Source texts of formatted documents

Content starts

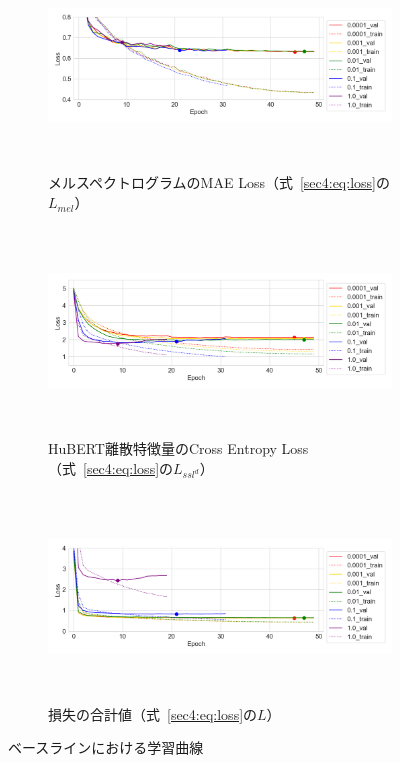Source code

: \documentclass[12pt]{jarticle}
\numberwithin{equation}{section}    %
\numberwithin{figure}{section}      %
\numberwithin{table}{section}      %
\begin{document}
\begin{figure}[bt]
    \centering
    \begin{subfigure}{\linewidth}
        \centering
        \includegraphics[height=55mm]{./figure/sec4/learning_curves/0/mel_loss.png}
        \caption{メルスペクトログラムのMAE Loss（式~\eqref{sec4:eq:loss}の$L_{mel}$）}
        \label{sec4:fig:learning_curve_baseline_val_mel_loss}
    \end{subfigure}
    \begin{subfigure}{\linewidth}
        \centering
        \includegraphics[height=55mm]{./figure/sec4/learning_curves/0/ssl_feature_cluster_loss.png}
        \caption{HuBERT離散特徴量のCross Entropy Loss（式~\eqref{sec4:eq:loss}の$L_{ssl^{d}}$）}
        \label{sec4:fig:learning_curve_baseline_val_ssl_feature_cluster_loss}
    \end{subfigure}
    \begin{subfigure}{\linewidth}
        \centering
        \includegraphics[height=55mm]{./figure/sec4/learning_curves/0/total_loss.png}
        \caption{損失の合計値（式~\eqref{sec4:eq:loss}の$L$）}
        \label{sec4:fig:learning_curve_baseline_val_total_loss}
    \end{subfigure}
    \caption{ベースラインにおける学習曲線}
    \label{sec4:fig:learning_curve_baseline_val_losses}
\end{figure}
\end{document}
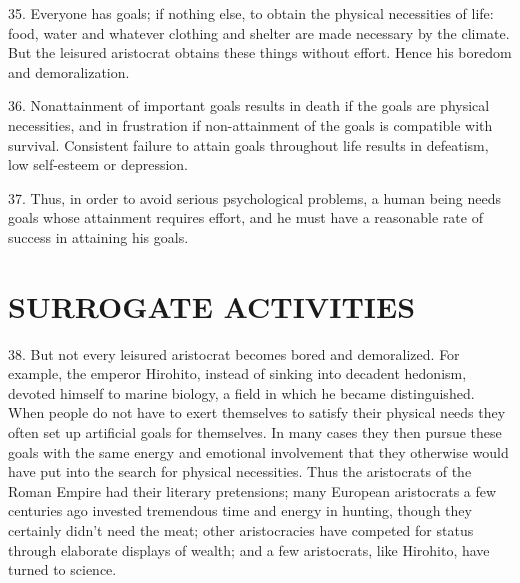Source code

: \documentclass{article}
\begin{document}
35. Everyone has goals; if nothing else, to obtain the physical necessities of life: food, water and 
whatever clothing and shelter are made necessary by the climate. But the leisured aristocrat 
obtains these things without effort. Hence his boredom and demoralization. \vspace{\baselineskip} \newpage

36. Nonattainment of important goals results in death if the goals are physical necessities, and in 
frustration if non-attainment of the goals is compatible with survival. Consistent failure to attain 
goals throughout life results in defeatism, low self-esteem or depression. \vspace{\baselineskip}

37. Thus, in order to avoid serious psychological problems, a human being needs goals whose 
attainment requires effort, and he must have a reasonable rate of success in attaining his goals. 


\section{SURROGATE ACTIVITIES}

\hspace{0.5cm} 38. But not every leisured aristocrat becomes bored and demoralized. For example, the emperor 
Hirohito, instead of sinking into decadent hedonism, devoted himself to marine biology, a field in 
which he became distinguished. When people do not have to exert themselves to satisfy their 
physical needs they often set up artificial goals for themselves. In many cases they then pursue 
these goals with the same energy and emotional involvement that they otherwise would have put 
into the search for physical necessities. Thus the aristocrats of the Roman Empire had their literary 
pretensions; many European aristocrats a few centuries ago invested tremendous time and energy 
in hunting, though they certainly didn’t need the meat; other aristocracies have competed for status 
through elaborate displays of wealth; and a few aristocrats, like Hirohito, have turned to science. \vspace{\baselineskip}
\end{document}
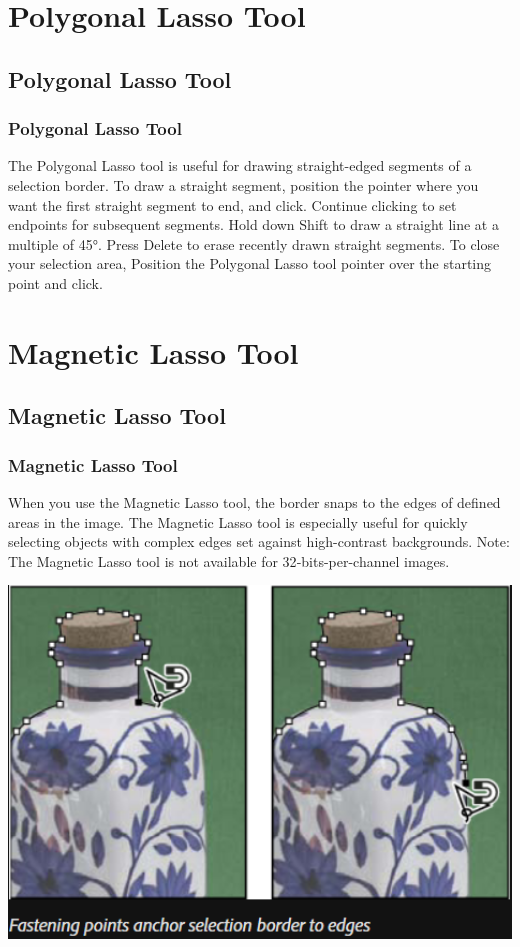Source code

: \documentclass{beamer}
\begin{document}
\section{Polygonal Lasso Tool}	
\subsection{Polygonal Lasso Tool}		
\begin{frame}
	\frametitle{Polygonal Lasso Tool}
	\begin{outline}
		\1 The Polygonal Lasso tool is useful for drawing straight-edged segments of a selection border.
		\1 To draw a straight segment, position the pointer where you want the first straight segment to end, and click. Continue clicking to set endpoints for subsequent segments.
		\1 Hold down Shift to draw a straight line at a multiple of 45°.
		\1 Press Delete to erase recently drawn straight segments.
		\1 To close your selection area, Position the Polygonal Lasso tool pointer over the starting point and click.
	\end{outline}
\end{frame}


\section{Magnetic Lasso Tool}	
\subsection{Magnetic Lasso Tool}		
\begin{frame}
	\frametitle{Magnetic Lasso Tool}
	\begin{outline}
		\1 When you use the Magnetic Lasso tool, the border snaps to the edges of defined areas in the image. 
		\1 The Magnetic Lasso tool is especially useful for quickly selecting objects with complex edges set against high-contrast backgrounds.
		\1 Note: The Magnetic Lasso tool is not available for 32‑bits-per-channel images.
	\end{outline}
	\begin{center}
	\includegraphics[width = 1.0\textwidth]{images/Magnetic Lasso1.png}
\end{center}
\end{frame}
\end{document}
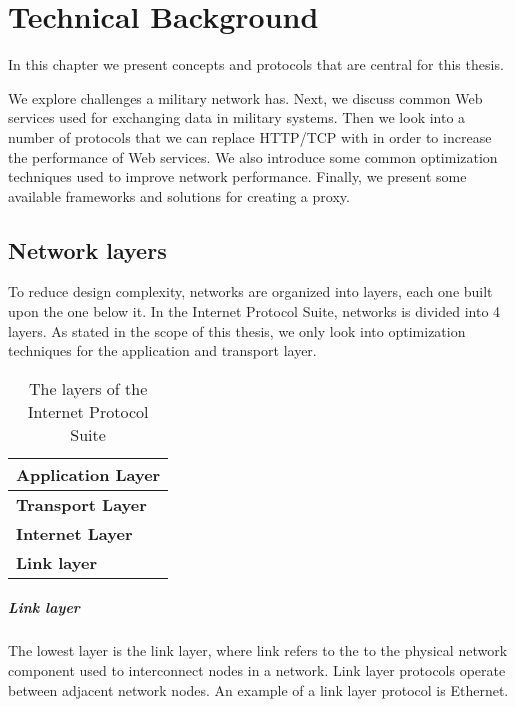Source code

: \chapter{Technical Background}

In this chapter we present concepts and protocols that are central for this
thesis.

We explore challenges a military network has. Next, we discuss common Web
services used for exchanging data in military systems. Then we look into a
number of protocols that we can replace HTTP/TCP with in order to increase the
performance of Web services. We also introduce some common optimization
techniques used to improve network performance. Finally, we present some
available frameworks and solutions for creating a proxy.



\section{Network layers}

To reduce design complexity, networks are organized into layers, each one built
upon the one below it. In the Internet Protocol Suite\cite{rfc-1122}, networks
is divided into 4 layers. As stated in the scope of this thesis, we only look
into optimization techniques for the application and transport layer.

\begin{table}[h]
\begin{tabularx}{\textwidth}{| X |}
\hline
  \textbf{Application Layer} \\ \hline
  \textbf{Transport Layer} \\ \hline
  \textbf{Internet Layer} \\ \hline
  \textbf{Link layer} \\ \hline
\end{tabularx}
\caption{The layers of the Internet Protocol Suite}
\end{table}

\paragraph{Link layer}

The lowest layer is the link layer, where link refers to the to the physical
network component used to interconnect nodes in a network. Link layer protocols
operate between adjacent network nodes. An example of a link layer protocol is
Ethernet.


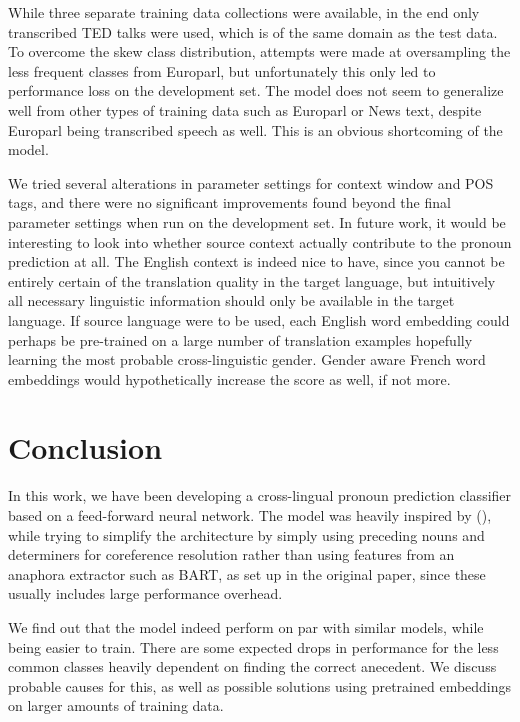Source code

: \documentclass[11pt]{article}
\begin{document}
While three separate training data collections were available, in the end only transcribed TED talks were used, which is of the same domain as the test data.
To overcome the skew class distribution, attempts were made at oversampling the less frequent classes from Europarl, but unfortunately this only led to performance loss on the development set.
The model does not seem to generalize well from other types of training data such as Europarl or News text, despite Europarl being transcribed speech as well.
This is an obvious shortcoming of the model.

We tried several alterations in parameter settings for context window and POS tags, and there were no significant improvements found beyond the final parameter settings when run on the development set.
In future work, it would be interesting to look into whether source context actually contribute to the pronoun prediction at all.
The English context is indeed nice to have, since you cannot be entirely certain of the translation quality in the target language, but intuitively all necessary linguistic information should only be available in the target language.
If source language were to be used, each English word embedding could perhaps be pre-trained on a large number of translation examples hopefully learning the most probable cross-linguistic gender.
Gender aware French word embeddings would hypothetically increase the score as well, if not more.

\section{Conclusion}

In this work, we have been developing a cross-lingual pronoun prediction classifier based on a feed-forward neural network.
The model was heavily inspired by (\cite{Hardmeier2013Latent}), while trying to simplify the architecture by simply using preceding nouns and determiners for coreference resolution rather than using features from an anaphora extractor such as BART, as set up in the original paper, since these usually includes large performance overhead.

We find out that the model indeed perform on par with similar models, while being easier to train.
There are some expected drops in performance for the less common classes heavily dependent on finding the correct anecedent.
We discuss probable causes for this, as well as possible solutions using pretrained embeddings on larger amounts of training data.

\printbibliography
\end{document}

Content ends

*ACTIVITY*:
Each line in the entries above that includes the word "many" counts once; state the total and nothing else.

*SOLUTION TO THE EXERCISE*:
2